[[ TASK DATA, beginning ]]
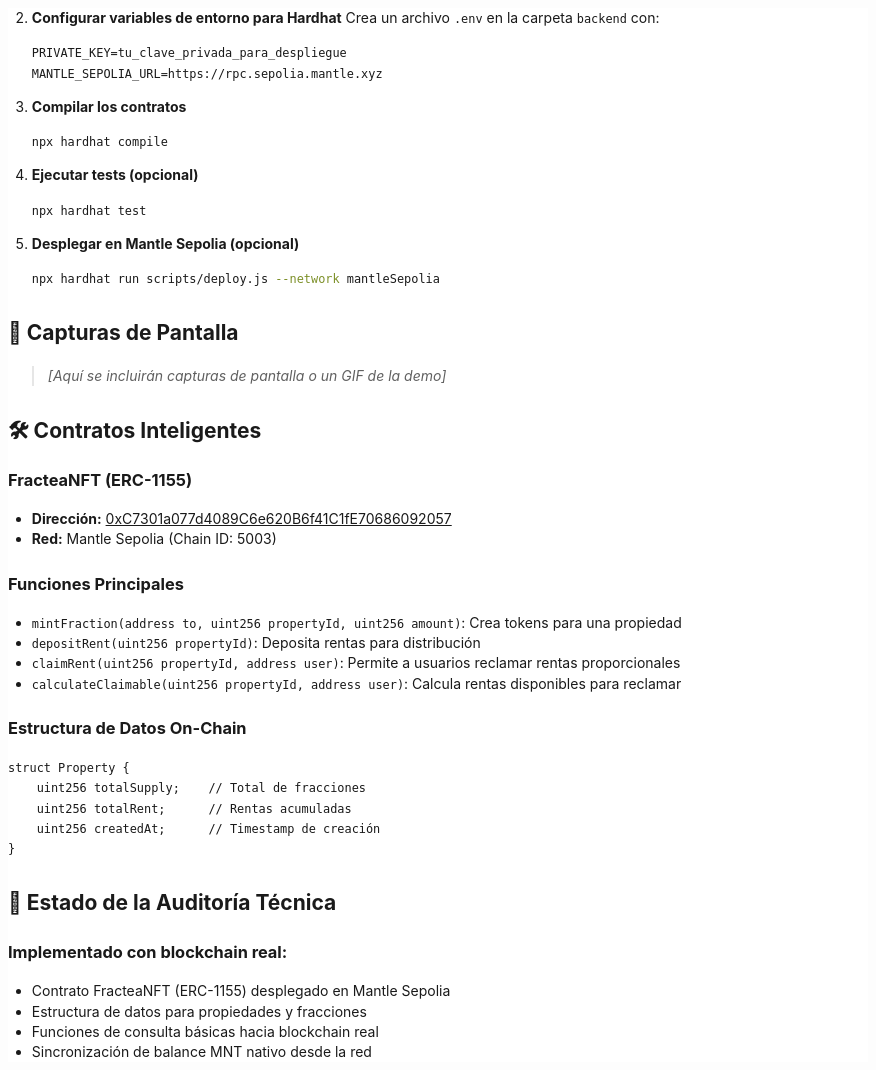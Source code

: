 2. **Configurar variables de entorno para Hardhat**
   Crea un archivo `.env` en la carpeta `backend` con:
   ```
   PRIVATE_KEY=tu_clave_privada_para_despliegue
   MANTLE_SEPOLIA_URL=https://rpc.sepolia.mantle.xyz
   ```

3. **Compilar los contratos**
   ```bash
   npx hardhat compile
   ```

4. **Ejecutar tests (opcional)**
   ```bash
   npx hardhat test
   ```

5. **Desplegar en Mantle Sepolia (opcional)**
   ```bash
   npx hardhat run scripts/deploy.js --network mantleSepolia
   ```

## 📸 Capturas de Pantalla

> *[Aquí se incluirán capturas de pantalla o un GIF de la demo]*

## 🛠️ Contratos Inteligentes

### FracteaNFT (ERC-1155)
- **Dirección:** [0xC7301a077d4089C6e620B6f41C1fE70686092057](https://explorer.sepolia.mantle.xyz/address/0xC7301a077d4089C6e620B6f41C1fE70686092057)
- **Red:** Mantle Sepolia (Chain ID: 5003)

### Funciones Principales

- `mintFraction(address to, uint256 propertyId, uint256 amount)`: Crea tokens para una propiedad
- `depositRent(uint256 propertyId)`: Deposita rentas para distribución
- `claimRent(uint256 propertyId, address user)`: Permite a usuarios reclamar rentas proporcionales
- `calculateClaimable(uint256 propertyId, address user)`: Calcula rentas disponibles para reclamar

### Estructura de Datos On-Chain
```solidity
struct Property {
    uint256 totalSupply;    // Total de fracciones
    uint256 totalRent;      // Rentas acumuladas
    uint256 createdAt;      // Timestamp de creación
}
```

## 🧪 Estado de la Auditoría Técnica

### Implementado con blockchain real:
- Contrato FracteaNFT (ERC-1155) desplegado en Mantle Sepolia
- Estructura de datos para propiedades y fracciones
- Funciones de consulta básicas hacia blockchain real
- Sincronización de balance MNT nativo desde la red
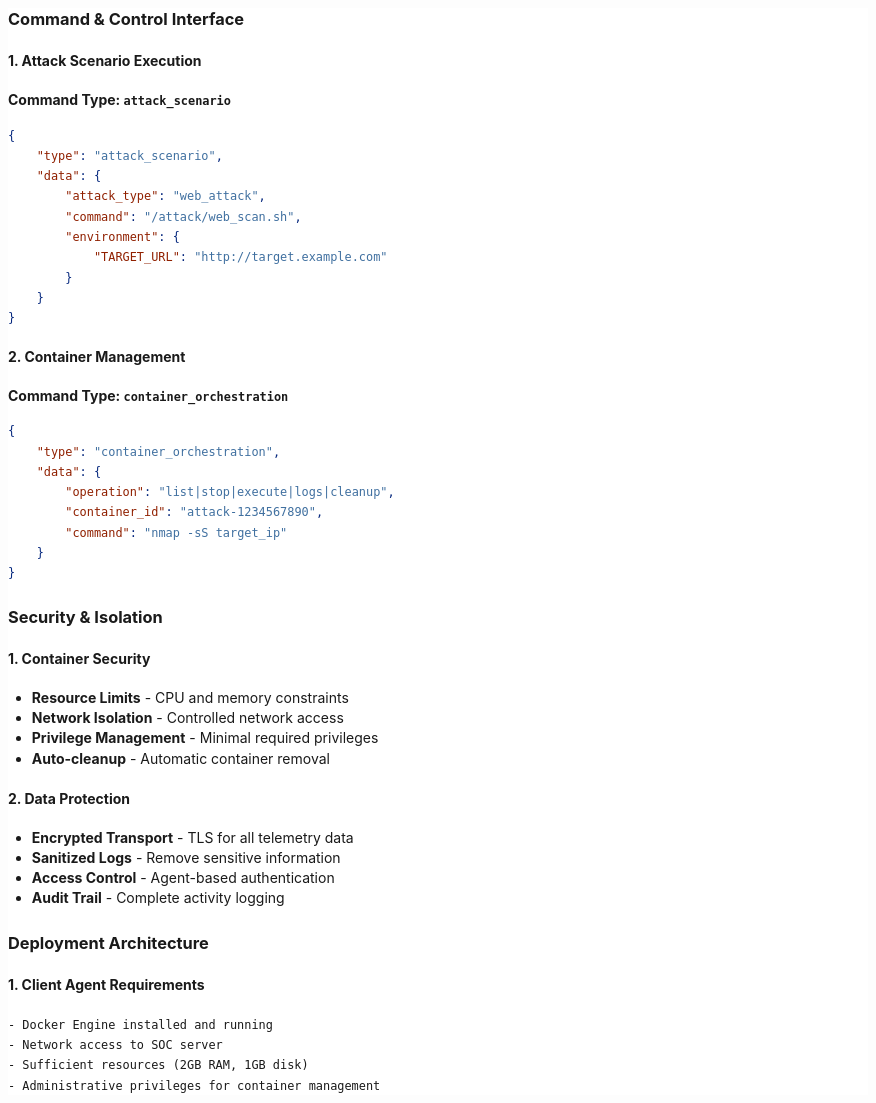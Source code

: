 ### Command & Control Interface

#### 1. Attack Scenario Execution

**Command Type: `attack_scenario`**
```json
{
    "type": "attack_scenario",
    "data": {
        "attack_type": "web_attack",
        "command": "/attack/web_scan.sh",
        "environment": {
            "TARGET_URL": "http://target.example.com"
        }
    }
}
```

#### 2. Container Management

**Command Type: `container_orchestration`**
```json
{
    "type": "container_orchestration",
    "data": {
        "operation": "list|stop|execute|logs|cleanup",
        "container_id": "attack-1234567890",
        "command": "nmap -sS target_ip"
    }
}
```

### Security & Isolation

#### 1. Container Security
- **Resource Limits** - CPU and memory constraints
- **Network Isolation** - Controlled network access
- **Privilege Management** - Minimal required privileges
- **Auto-cleanup** - Automatic container removal

#### 2. Data Protection
- **Encrypted Transport** - TLS for all telemetry data
- **Sanitized Logs** - Remove sensitive information
- **Access Control** - Agent-based authentication
- **Audit Trail** - Complete activity logging

### Deployment Architecture

#### 1. Client Agent Requirements
```
- Docker Engine installed and running
- Network access to SOC server
- Sufficient resources (2GB RAM, 1GB disk)
- Administrative privileges for container management
```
[[ TASK DATA, end ]]
**EXERCISE INSTRUCTIONS**
The required output is a copy of each line in the records where the string "user" occurs.

**RESULT BELOW**
- `claimRent(uint256 propertyId, address user)`: Permite a usuarios reclamar rentas proporcionales
- `calculateClaimable(uint256 propertyId, address user)`: Calcula rentas disponibles para reclamar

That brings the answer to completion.